Export the cleaned data to a text-based format like CSV (comma-separated values) format. This ensures that anyone can use the data, and CSV is the format required by most data repositories.

Exercise

This is some potential spreadsheet data generated about a sequencing experiment. With the person next to you, for about 2 minutes, discuss some of the problems with the spreadsheet data shown above. You can look at the image, or download the file to your computer via this link and open it in a spreadsheet reader like Excel.

After discussing this, click here for some solutions.

Further notes on data tidiness

Data organization at the earliest point of your experiment will help facilitate your analysis later, as well as prepare your data and notes for data deposition now often required by journals and funding agencies. If this is a collaborative project, as most projects are now, it’s also information that collaborators will need to interpret. “Tidy” data are very useful for communication and efficiency.

Fear not! If you have already started your project, and it’s not set up this way, there are still opportunities to make improvments. One of the biggest and most common challenges in genomics is tabular data (tables of data) that aren’t formatted so computers can use them, or have inconsistencies that make them hard to analyze. This is what is called data wrangling.

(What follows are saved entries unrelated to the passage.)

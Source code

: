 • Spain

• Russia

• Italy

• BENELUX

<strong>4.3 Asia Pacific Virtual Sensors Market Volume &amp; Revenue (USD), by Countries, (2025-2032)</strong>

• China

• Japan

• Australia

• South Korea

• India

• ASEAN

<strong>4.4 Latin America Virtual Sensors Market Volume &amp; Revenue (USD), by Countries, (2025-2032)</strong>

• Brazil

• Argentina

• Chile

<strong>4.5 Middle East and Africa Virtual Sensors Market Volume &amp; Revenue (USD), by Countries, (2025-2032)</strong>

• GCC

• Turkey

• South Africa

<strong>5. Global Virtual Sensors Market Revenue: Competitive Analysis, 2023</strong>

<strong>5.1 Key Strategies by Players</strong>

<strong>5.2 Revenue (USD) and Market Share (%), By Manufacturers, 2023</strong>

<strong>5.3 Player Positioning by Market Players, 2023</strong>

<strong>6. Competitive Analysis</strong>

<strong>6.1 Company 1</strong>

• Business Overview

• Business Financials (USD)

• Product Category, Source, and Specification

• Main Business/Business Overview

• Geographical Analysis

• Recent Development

More practice on how to structure data is outlined in our Data Carpentry Ecology spreadsheet lesson

There are data wrangling tools like OpenRefine are VERY POWERFUL tools that can help you clean your tabular data. If you are working with sequencing data analyses you might want to install OpenRefine and start working with it.

Keypoints:

Metadata is essential for you and others to be able to work with your data
Tabular data needs to be structured to work with it effectively.